Born and educated in London, Ontario, Anne Marie De Cicco (she added the Best to her name after marrying in 2005) was first elected to the City Council in 1991 when she was only 26. She had covered the city hall beat as a journalist in the late 1980’s and early 1990’s.
 
Speaking to City Mayors in February 2009 she recalled “l thought people were making decisions without enough research or knowledge and l wanted to get involved in it all. Initially, l represented the ward in which l was living and my focus was on that. I had no thought of becoming mayor at that time.”

During her first eight years in charge of the city - currently home to 353,000 people - Anne Marie DeCicco-Best has had a particular focus on two policy areas and interventions which she cites as those in which she thinks she has made a difference.

“I have done a lot of work with our economic development agency to make sure we attract new companies to our city and we have had success in job creation“, she says. In late 2008 Mayor DeCicco-Best led a group to Korea to meet with leading executives at the headquarters of Hanwha which has selected London as its North American production base. Hanwha is Korea’s fifth largest conglomerate.

“The second area is our downtown renewal which has taken place during the last seven years and has been an important part of the work for me,”she says.

She points to the strategic plan developed by the city. The 2007-10 strategic plan identified 8 key objectives and is regularly fine-tuned to respond to changing circumstances. Citizens can access annual reports on each priority and compare performance with other municipalities..

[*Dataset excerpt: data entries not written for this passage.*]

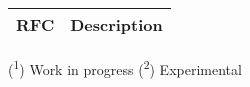 
\begin{longtable}{ | l | p{15cm} | }
\hline
{\bf RFC} & 
{\bf Description} \\ \hline 


\end{longtable}

(\textsuperscript{1}) Work in progress
(\textsuperscript{2}) Experimental
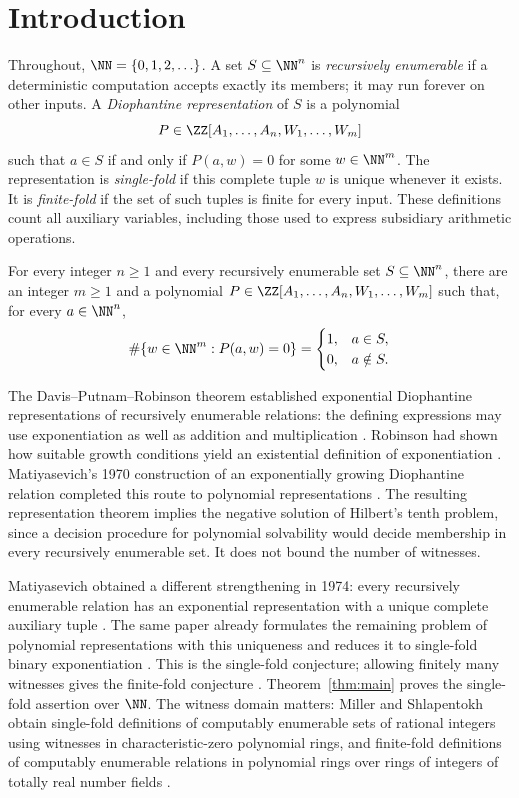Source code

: \section{Introduction}
Throughout, $\NN=\{0,1,2,\ldots\}$. A set $S\subseteq\NN^n$ is
\emph{recursively enumerable} if a deterministic computation accepts exactly
its members; it may run forever on other inputs. A \emph{Diophantine
representation} of $S$ is a polynomial
\[
 P\in\ZZ[A_1,\ldots,A_n,W_1,\ldots,W_m]
\]
such that $a\in S$ if and only if $P(a,w)=0$ for some $w\in\NN^m$.
The representation is \emph{single-fold} if this complete tuple $w$ is unique
whenever it exists. It is \emph{finite-fold} if the set of such tuples is finite
for every input. These definitions count all auxiliary variables, including
those used to express subsidiary arithmetic operations.

\begin{theorem}\label{thm:main}
For every integer $n\ge1$ and every recursively enumerable set
$S\subseteq\NN^n$, there are an integer $m\ge1$ and a polynomial
$P\in\ZZ[A_1,\ldots,A_n,W_1,\ldots,W_m]$ such that, for every $a\in\NN^n$,
\[
 \#\{w\in\NN^m:P(a,w)=0\}=
 \begin{cases}1,&a\in S,\\0,&a\notin S.\end{cases}
\]
\end{theorem}

The Davis--Putnam--Robinson theorem established exponential Diophantine
representations of recursively enumerable relations: the defining expressions
may use exponentiation as well as addition and multiplication
\cite[Section~1]{dpr1961}. Robinson had shown how suitable growth conditions
yield an existential definition of exponentiation
\cite[Section~3]{robinson1952}. Matiyasevich's 1970 construction of an
exponentially growing Diophantine relation completed this route to polynomial
representations \cite[Sections~1 and~3]{mati1970}. The resulting representation
theorem implies the negative solution of Hilbert's tenth problem, since a
decision procedure for polynomial solvability would decide membership in every
recursively enumerable set. It does not bound the number of witnesses.

Matiyasevich obtained a different strengthening in 1974: every recursively
enumerable relation has an exponential representation with a unique complete
auxiliary tuple \cite[Section~2, Main Theorem]{mati1974}. The same paper
already formulates the remaining problem of polynomial representations with
this uniqueness and reduces it to single-fold binary exponentiation
\cite[Section~1]{mati1974}. This is the single-fold conjecture; allowing
finitely many witnesses gives the finite-fold conjecture \cite{mati2010}.
Theorem~\ref{thm:main} proves the single-fold assertion over $\NN$.
The witness domain matters: Miller and Shlapentokh obtain single-fold
definitions of computably enumerable sets of rational integers using
witnesses in characteristic-zero polynomial rings, and finite-fold definitions
of computably enumerable relations in polynomial rings over rings of
integers of totally real number fields \cite{millershlapentokh2022}.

In 2008 the mayor co-chaired a Federation of Canadian Municipalities inquiry and report on homelessness and social housing. The report called for change in the Federal Government approach to the issues.

“We said that the current programmes were badly co-ordinated and inefficient. We have more people homeless in Canada now than before and also more people faced with choosing between paying the rent and putting food on the table.”

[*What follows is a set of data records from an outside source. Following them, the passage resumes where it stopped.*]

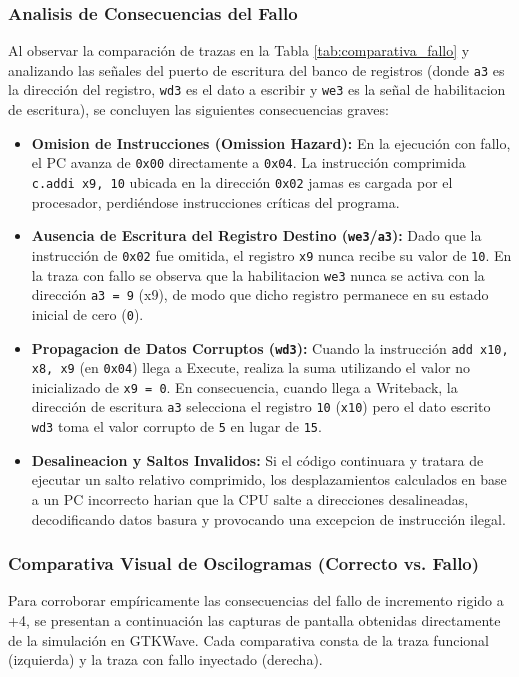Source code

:\documentclass[12pt, a4paper]{article}
\begin{document}
\subsubsection{Analisis de Consecuencias del Fallo}
Al observar la comparación de trazas en la Tabla \ref{tab:comparativa_fallo} y analizando las señales del puerto de escritura del banco de registros (donde \texttt{a3} es la dirección del registro, \texttt{wd3} es el dato a escribir y \texttt{we3} es la señal de habilitacion de escritura), se concluyen las siguientes consecuencias graves:
\begin{itemize}
    \item \textbf{Omision de Instrucciones (Omission Hazard):} En la ejecución con fallo, el PC avanza de \texttt{0x00} directamente a \texttt{0x04}. La instrucción comprimida \texttt{c.addi x9, 10} ubicada en la dirección \texttt{0x02} jamas es cargada por el procesador, perdiéndose instrucciones críticas del programa.
    \item \textbf{Ausencia de Escritura del Registro Destino (\texttt{we3}/\texttt{a3}):} Dado que la instrucción de \texttt{0x02} fue omitida, el registro \texttt{x9} nunca recibe su valor de \texttt{10}. En la traza con fallo se observa que la habilitacion \texttt{we3} nunca se activa con la dirección \texttt{a3 = 9} (x9), de modo que dicho registro permanece en su estado inicial de cero (\texttt{0}).
    \item \textbf{Propagacion de Datos Corruptos (\texttt{wd3}):} Cuando la instrucción \texttt{add x10, x8, x9} (en \texttt{0x04}) llega a Execute, realiza la suma utilizando el valor no inicializado de \texttt{x9 = 0}. En consecuencia, cuando llega a Writeback, la dirección de escritura \texttt{a3} selecciona el registro \texttt{10} (\texttt{x10}) pero el dato escrito \texttt{wd3} toma el valor corrupto de \texttt{5} en lugar de \texttt{15}.
    \item \textbf{Desalineacion y Saltos Invalidos:} Si el código continuara y tratara de ejecutar un salto relativo comprimido, los desplazamientos calculados en base a un PC incorrecto harian que la CPU salte a direcciones desalineadas, decodificando datos basura y provocando una excepcion de instrucción ilegal.
\end{itemize}

\subsubsection{Comparativa Visual de Oscilogramas (Correcto vs. Fallo)}
Para corroborar empíricamente las consecuencias del fallo de incremento rigido a +4, se presentan a continuación las capturas de pantalla obtenidas directamente de la simulación en GTKWave. Cada comparativa consta de la traza funcional (izquierda) y la traza con fallo inyectado (derecha).
\end{document}
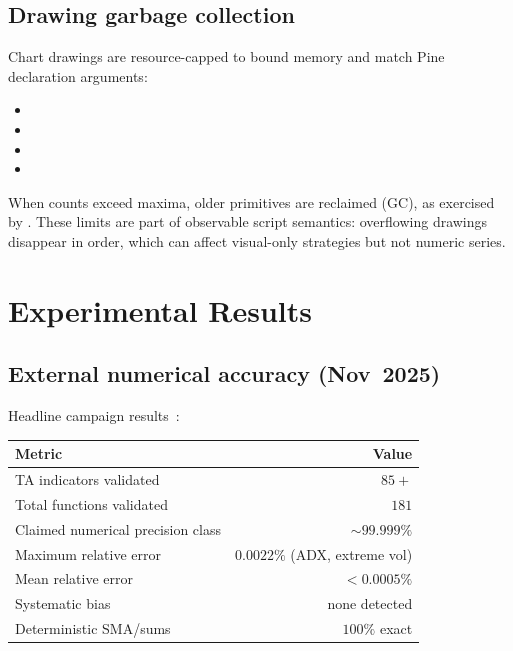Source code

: \documentclass[11pt,a4paper]{article}
\begin{document}
\subsection{Drawing garbage collection}
Chart drawings are resource-capped to bound memory and match Pine declaration
arguments:
\begin{itemize}[leftmargin=*]
  \item {}
  \item {}
  \item {}
  \item {}
\end{itemize}
When counts exceed maxima, older primitives are reclaimed (GC), as exercised by
.
These limits are part of observable script semantics: overflowing drawings
disappear in order, which can affect visual-only strategies but not numeric
series.

\section{Experimental Results}
\label{sec:results}

\subsection{External numerical accuracy (Nov~2025)}
Headline campaign results~\citep{pynescript2026}:
\begin{center}
\begin{tabular}{lr}
\toprule
Metric & Value \\
\midrule
TA indicators validated & $85+$ \\
Total functions validated & $181$ \\
Claimed numerical precision class & $\sim 99.999\%$ \\
Maximum relative error & $0.0022\%$ (ADX, extreme vol) \\
Mean relative error & $<0.0005\%$ \\
Systematic bias & none detected \\
Deterministic SMA/sums & $100\%$ exact \\
\bottomrule
\end{tabular}
\end{center}
\end{document}
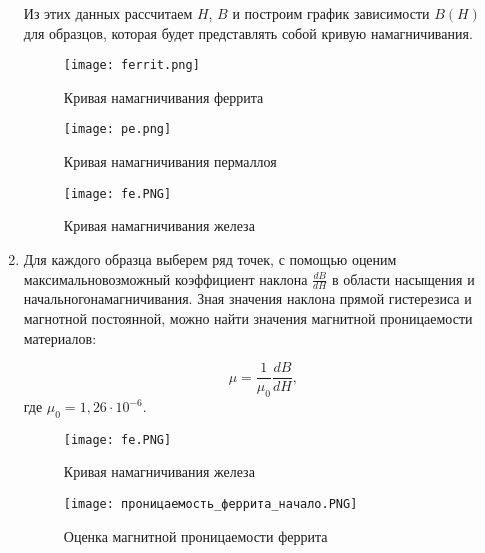 \documentclass[12pt,a4paper]{article}
\begin{document}
\begin{enumerate}
    Из этих данных рассчитаем $H$, $B$ и построим график зависимости $B(H)$ для образцов, которая будет представлять собой кривую намагничивания.

    \begin{figure}[H]
        \begin{center}
        \texttt{[image: ferrit.png]}
        \caption{Кривая намагничивания феррита}
        \label{ferrit} 
        \end{center}
    \end{figure}

    \begin{figure}[H]
        \begin{center}
        \texttt{[image: pe.png]}
        \caption{Кривая намагничивания пермаллоя}
        \label{pe} %
        \end{center}
    \end{figure}
    
    \begin{figure}[H]
        \begin{center}
            \texttt{[image: fe.PNG]}
            \caption{Кривая намагничивания железа}
            \label{fe} %
        \end{center}
    \end{figure}
    
    \item Для каждого образца выберем ряд точек, с помощью оценим максимальновозможный коэффициент наклона $\frac{dB}{dH}$ в области насыщения и начальногонамагничивания.
    Зная значения наклона прямой гистерезиса и магнотной постоянной, можно найти значения магнитной проницаемости материалов:

    \begin{equation}
        \mu = \frac{1}{\mu_0}\frac{dB}{dH}, \label{eq:ref}
    \end{equation}   
    где $\mu_0 = 1,26 \cdot 10^{-6} $.

    \begin{figure}[H]
        \begin{center}
            \texttt{[image: fe.PNG]}
            \caption{Кривая намагничивания железа}
            \label{fe} %
        \end{center}
    \end{figure}

    \begin{figure}[H]
        \begin{center}
            \texttt{[image: проницаемость\_феррита\_начало.PNG]}
            \caption{Оценка магнитной проницаемости феррита}
            \label{fe} %
        \end{center}
    \end{figure}


\end{enumerate}
\end{document}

“In the report we called for less red tape and more local flexibility so that each city could allocate the money in the way, which will work best for that city,” she says.

Subsequently, the lobbying by the municipalities succeeded in getting the programmes extended but have not yet secured major reform.

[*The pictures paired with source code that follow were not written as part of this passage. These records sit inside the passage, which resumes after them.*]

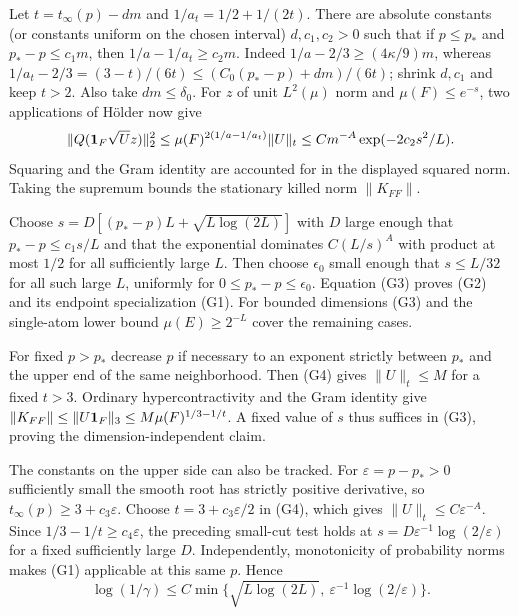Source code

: Let $t=t_\infty(p)-d m$ and $1/a_t=1/2+1/(2t)$.
There are absolute constants (or constants uniform on the chosen interval)
$d,c_1,c_2>0$ such that if $p\le p_*$ and $p_*-p\le c_1 m$, then
$1/a-1/a_t\ge c_2 m$. Indeed $1/a-2/3\ge(4\kappa/9)m$,
whereas $1/a_t-2/3=(3-t)/(6t)\le(C_0(p_*-p)+dm)/(6t)$;
shrink $d,c_1$ and keep $t>2$. Also take $dm\le\delta_0$.
For $z$ of unit $L^2(\mu)$ norm and $\mu(F)\le e^{-s}$, two applications
of H\"older now give
\[
 \|Q({\bf1}_F\sqrt U z)\|_2^2
 \le \mu(F)^{2(1/a-1/a_t)}\|U\|_t
 \le C m^{-A}\exp(-2c_2 s^2/L).
\]
Squaring and the Gram identity are accounted for in the displayed
squared norm. Taking the supremum bounds the stationary killed norm
$\|K_{FF}\|$.

Choose $s=D[(p_*-p)L+\sqrt{L\log(2L)}]$ with $D$ large enough that
$p_*-p\le c_1s/L$ and that the exponential dominates $C(L/s)^A$ with
product at most $1/2$ for all sufficiently large $L$. Then choose
$\epsilon_0$ small enough that $s\le L/32$ for all such large $L$,
uniformly for $0\le p_*-p\le\epsilon_0$. Equation (G3) proves (G2)
and its endpoint specialization (G1). For bounded dimensions (G3) and
the single-atom lower bound $\mu(E)\ge2^{-L}$ cover the remaining cases.

For fixed $p>p_*$ decrease $p$ if necessary to an exponent strictly
between $p_*$ and the upper end of the same neighborhood. Then (G4)
gives $\|U\|_t\le M$ for a fixed $t>3$. Ordinary hypercontractivity
and the Gram identity give $\|K_{FF}\|\le\|U{\bf1}_F\|_3
\le M\mu(F)^{1/3-1/t}$. A fixed value of $s$ thus suffices in (G3),
proving the dimension-independent claim.

The constants on the upper side can also be tracked. For
$\varepsilon=p-p_*>0$ sufficiently small the smooth root has strictly
positive derivative, so $t_\infty(p)\ge3+c_3\varepsilon$.
Choose $t=3+c_3\varepsilon/2$ in (G4), which gives
$\|U\|_t\le C\varepsilon^{-A}$. Since $1/3-1/t\ge c_4\varepsilon$,
the preceding small-cut test holds at
$s=D\varepsilon^{-1}\log(2/\varepsilon)$ for a fixed sufficiently large
$D$. Independently, monotonicity of probability norms makes (G1)
applicable at this same $p$. Hence
\[
 \log(1/\gamma)\le C\min\{\sqrt{L\log(2L)},
                 \ \varepsilon^{-1}\log(2/\varepsilon)\}.
\]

That mirrors progress on the larger ambitions of urban leaders. As a senior member of the Canada Big Cities Mayors Caucus DeCicco-Best is a long-time proponent of financial re-balancing between the Federal, Provincial and Municipal tiers of government in Canada.

“We are not yet recognised as full partners,” she says. “Cities can be the engine of the economy and the key to Canada achieving world status.”

“We collect a lot of tax income for the provincial and federal governments and very little of it comes back to us for key investments in all our futures.”

Her focus on economics has been widely recognised in Ontario and she was the only city leader to address the Ontario Economic Summit held in 2007.

The Mayor and the council have worked closely with the University of Western Ontario to strengthen the city by maximising the advantage of being one of Canada’s foremost higher education and research centers. Six academics from the university sit on her Mayors Sustainable Energy Council including Nobel Prize winner Professor Gordon McBean. Promoting and expanding University of Western Ontario’s strong position in the life sciences sector and more broadly in Canadian society is critical to the London economic strategy.

A recipient of a Distinguished Alumni Award from Fanshawe College for her on-going contribution to the community, Anne Marie DeCicco-Best says she will decide on whether or not to seek a fourth term by early 2010. “I have to make a career plan for the next part of my life and l will only considering running for another four years as mayor if l think l still have something to contribute.”